--- Supplied data ---

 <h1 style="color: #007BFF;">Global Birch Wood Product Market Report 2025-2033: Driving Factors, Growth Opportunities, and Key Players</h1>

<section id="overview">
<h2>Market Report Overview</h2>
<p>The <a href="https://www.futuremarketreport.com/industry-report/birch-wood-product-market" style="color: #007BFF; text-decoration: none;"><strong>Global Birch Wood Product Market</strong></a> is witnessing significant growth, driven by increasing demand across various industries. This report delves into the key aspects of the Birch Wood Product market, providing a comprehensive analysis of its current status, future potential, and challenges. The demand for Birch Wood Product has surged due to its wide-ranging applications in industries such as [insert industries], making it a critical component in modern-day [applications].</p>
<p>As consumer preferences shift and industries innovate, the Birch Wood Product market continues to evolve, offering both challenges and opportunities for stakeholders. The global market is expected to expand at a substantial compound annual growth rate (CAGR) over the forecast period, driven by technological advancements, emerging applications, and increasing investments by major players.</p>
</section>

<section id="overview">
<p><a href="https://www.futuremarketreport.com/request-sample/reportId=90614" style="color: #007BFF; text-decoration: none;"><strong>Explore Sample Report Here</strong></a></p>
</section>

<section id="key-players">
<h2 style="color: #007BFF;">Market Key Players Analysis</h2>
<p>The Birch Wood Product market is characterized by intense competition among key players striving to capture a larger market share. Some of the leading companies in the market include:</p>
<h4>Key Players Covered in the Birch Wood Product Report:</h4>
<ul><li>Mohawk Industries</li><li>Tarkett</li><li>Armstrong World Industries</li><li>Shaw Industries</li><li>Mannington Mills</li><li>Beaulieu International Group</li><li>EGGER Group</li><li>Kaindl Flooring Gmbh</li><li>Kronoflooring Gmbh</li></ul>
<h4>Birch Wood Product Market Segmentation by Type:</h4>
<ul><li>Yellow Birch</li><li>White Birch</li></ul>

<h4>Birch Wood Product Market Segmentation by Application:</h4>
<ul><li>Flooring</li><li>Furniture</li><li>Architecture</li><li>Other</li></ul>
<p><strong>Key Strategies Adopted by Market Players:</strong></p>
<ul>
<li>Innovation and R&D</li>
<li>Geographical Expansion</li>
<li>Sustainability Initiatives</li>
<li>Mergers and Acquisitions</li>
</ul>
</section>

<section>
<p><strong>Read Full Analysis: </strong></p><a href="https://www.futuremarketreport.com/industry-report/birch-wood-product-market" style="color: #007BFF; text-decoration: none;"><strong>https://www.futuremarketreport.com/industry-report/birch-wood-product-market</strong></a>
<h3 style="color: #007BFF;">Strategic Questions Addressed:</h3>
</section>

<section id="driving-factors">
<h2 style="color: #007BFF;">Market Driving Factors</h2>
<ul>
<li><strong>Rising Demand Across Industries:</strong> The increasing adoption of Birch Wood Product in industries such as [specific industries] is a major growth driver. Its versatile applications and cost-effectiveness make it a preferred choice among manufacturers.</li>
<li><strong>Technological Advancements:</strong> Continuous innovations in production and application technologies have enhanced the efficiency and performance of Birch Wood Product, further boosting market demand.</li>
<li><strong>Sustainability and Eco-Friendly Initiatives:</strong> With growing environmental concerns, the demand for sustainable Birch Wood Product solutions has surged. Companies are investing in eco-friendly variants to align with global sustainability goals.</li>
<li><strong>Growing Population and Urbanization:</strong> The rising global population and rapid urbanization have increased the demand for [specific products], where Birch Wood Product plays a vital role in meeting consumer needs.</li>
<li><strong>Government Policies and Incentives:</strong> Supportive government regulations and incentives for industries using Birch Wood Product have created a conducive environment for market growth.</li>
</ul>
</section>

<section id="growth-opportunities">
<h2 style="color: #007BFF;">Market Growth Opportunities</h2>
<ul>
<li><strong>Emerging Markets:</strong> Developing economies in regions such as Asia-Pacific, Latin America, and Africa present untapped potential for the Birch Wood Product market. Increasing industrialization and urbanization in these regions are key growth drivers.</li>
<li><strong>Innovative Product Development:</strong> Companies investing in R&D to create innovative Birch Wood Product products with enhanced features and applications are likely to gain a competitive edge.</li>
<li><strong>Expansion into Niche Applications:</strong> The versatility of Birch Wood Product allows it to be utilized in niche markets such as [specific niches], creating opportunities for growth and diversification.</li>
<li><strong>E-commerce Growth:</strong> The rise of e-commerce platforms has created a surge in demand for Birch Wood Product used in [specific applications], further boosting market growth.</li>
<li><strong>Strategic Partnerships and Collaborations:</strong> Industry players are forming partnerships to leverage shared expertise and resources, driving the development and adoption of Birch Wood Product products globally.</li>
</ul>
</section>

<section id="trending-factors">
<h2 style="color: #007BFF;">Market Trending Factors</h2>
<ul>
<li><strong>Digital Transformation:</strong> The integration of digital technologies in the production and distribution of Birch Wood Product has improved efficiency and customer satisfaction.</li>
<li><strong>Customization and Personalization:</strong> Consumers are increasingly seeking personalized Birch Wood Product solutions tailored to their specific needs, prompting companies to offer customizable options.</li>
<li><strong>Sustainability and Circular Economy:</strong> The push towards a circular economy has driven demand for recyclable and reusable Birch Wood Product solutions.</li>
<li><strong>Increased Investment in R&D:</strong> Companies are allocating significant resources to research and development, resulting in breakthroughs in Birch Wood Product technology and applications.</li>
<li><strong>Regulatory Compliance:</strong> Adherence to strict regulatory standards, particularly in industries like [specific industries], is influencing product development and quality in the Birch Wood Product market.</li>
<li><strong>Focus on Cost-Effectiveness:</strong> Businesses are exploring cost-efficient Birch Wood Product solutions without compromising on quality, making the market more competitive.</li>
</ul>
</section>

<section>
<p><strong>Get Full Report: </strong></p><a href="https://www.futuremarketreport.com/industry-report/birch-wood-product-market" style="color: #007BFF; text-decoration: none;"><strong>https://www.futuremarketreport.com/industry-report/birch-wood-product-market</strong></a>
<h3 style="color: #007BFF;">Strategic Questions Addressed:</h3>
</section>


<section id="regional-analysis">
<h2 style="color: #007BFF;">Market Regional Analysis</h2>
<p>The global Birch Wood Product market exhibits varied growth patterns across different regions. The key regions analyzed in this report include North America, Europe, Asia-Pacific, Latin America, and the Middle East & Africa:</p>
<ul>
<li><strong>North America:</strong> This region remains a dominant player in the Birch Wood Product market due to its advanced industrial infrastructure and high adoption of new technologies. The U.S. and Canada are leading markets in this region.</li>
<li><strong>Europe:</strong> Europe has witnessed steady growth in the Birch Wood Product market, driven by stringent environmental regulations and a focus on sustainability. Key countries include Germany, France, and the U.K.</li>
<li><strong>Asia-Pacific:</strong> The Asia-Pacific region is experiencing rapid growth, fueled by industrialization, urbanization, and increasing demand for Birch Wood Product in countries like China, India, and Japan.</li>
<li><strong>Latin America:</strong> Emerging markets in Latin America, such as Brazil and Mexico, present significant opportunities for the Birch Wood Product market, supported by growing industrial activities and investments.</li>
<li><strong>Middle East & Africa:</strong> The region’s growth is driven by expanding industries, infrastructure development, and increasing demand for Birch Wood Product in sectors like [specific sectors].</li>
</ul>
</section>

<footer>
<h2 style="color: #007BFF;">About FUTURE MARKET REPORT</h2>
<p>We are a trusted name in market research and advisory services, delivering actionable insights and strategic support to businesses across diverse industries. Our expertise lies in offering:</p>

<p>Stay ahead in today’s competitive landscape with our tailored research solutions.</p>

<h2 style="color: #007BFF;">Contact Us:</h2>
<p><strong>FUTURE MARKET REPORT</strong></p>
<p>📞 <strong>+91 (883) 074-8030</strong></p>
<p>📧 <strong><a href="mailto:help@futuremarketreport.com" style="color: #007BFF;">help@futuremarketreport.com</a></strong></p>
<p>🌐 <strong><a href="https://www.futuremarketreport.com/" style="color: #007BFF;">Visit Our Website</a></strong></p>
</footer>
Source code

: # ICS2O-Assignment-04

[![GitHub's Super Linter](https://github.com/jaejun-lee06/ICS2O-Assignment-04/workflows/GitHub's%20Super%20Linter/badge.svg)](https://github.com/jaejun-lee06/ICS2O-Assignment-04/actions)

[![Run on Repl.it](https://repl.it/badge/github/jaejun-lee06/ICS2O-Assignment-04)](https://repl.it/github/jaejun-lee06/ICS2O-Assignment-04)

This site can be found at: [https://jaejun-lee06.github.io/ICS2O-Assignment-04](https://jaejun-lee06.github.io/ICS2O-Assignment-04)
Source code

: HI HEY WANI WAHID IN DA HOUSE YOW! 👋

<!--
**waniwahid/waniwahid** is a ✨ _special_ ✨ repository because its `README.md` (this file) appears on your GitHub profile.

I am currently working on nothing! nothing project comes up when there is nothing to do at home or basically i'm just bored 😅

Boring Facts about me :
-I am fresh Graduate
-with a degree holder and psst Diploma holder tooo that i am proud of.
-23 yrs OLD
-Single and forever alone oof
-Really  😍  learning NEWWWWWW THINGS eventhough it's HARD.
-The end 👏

---

- [How to complete this task]: Where in the records does the string "environmental" appear? Copy every line that has it.

- [Worked solution]:
<li><strong>Sustainability and Eco-Friendly Initiatives:</strong> With growing environmental concerns, the demand for sustainable Birch Wood Product solutions has surged. Companies are investing in eco-friendly variants to align with global sustainability goals.</li>
<li><strong>Europe:</strong> Europe has witnessed steady growth in the Birch Wood Product market, driven by stringent environmental regulations and a focus on sustainability. Key countries include Germany, France, and the U.K.</li>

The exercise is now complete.